Collected data entries

--- START ---

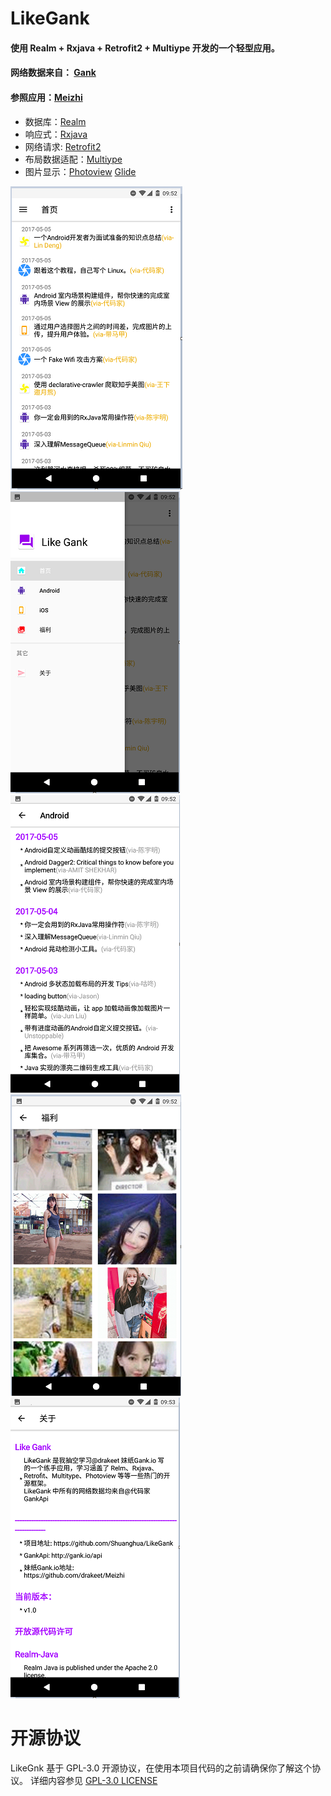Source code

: # LikeGank
#### 使用 Realm + Rxjava + Retrofit2 + Multiype 开发的一个轻型应用。 
#### 网络数据来自： [Gank]( http://gank.io/ "Gank")
#### 参照应用：[Meizhi](https://github.com/drakeet/Meizhi "Meizhi")

- 数据库：[Realm](https://github.com/realm/realm-java "Realm") 
- 响应式：[Rxjava](https://github.com/ReactiveX/RxJava "Rxjava")
- 网络请求: [Retrofit2](https://github.com/square/retrofit "Retrofit2") 
- 布局数据适配：[Multiype](https://github.com/drakeet/MultiType "Multiype") 
- 图片显示：[Photoview](https://github.com/chrisbanes/PhotoView "Photoview") [Glide](https://github.com/bumptech/glide "Glide")

[![](https://github.com/Shuanghua/LikeGank/blob/master/art/1.png)](https://github.com/Shuanghua/LikeGank/blob/master/art/1.png)[![](https://github.com/Shuanghua/LikeGank/blob/master/art/2.png)](https://github.com/Shuanghua/LikeGank/blob/master/art/2.png)[![](https://github.com/Shuanghua/LikeGank/blob/master/art/3.png)](https://github.com/Shuanghua/LikeGank/blob/master/art/3.png)[![](https://github.com/Shuanghua/LikeGank/blob/master/art/4.png)](https://github.com/Shuanghua/LikeGank/blob/master/art/4.png)[![](https://github.com/Shuanghua/LikeGank/blob/master/art/5.png)](https://github.com/Shuanghua/LikeGank/blob/master/art/5.png)


# 开源协议
LikeGnk 基于 GPL-3.0 开源协议，在使用本项目代码的之前请确保你了解这个协议。 详细内容参见 [GPL-3.0 LICENSE](https://github.com/Shuanghua/LikeGank/blob/master/LICENSE "GPL-3.0 LICENSE")
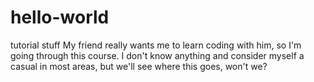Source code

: # hello-world
tutorial stuff
My friend really wants me to learn coding with him, so I'm going through this course. I don't know anything and consider myself a casual in most areas, but we'll see where this goes, won't we?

--- END ---

## Assignment
Would you retype the lines of the data above, from the one holding "tutorial stuff" through its final line, exactly and without adding any other line?

## Task output
tutorial stuff
My friend really wants me to learn coding with him, so I'm going through this course. I don't know anything and consider myself a casual in most areas, but we'll see where this goes, won't we?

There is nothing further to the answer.